The UK reports industrial output and trade as well.  Sequentially, the UK is expected to report favorable economic news. This will serve to underpin expectations that the Bank of England hikes rates next month.”

Japan reported its current account figures for February.  The problem from deducing unfair trade practices from its current account surplus as some wish to do is that it is not driven by trade.  The unadjusted current account surplus was JPY2.1 trln in February, near consensus.  Of this surplus, only JPY189 bln (less than 10%) is from the trade balance.  The lion's share of the rest is from income generated by direct and portfolio investment abroad.  This includes royalties, dividends, licensing fees, profits, and interest.”

The most important US economic report will be the March Consumer Price Index.  Even if the headline is flat, as the median forecast in the Bloomberg survey suggests, the base effect means that the y/y rate will rise to 2.4% from 2.2%. It would be the highest since March 2017.  More importantly, the core rate may be firmer (0.2% on the month), with the y/y rate moving back above 2.0% for the first time since last May.”

There is room for the market to become more confident of a Fed rate hike.  Bloomberg and CME calculations of the probability of a hike by June is nearly identical at ~78% and 80% respectively.  However, there is a significant difference in the May calculation.  Bloomberg's model suggests there is nearly a 26% chance of a hike at the May meeting, the CME model has it at 1.6%.  The effective Fed funds rate, which the contract settles at, has been steady at 1.69% this month but was 1.68% after the hike until quarter- and month-end.”

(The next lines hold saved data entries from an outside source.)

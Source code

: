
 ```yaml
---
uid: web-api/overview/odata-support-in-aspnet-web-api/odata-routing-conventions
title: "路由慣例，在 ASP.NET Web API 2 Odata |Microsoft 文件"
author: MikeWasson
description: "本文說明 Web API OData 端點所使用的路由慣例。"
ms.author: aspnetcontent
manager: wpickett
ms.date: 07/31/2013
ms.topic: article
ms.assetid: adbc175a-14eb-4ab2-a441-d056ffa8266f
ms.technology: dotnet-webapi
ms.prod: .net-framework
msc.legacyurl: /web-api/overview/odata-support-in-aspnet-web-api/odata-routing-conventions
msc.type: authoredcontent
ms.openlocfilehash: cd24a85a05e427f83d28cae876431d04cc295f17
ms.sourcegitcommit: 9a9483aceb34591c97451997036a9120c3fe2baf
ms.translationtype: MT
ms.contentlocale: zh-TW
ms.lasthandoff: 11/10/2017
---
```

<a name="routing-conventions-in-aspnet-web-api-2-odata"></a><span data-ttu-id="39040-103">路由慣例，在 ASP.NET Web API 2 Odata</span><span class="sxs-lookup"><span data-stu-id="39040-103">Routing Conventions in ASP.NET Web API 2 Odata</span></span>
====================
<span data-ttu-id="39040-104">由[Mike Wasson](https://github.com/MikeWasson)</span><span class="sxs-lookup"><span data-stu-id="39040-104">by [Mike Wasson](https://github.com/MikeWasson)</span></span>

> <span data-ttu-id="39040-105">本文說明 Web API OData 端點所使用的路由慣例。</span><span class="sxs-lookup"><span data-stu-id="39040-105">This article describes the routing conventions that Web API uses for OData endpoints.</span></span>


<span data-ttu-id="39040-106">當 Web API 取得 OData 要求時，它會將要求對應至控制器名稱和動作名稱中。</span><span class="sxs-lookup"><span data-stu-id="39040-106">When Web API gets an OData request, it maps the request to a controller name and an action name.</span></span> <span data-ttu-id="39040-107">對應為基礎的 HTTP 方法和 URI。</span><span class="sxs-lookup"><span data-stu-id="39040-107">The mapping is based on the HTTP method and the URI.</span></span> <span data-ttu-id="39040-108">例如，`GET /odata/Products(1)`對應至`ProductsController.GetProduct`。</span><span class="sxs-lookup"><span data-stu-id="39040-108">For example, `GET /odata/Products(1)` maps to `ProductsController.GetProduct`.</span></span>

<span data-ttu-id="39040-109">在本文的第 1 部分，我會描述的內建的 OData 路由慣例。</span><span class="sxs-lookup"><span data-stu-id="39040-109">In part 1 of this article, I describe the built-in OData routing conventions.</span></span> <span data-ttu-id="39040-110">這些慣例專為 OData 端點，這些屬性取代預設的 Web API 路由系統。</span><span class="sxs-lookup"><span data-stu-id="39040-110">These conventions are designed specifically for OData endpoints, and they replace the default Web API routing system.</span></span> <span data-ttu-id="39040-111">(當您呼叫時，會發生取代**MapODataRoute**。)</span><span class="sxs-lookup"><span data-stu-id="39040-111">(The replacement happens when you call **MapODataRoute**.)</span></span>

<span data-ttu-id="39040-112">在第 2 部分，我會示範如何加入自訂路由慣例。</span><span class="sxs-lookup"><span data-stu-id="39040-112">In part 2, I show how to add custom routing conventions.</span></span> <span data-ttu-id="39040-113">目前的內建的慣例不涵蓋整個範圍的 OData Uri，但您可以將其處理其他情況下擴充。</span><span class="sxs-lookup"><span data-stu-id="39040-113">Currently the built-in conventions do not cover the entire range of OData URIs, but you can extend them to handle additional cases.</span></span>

In any event, the implied yield of the May contract at the end of last week was 1.685%, which is where one would expect it on no change in policy.  There was no signal from Powell that there was a greater sense of urgency as rates hikes at back-to-back meetings would imply.  Neither the volatility in equities, the high-frequency data, nor the impact of the continued rise in LIBOR looks set to derail the Fed's course, for which recent doves like Brainard and Evans appear to have been won over.”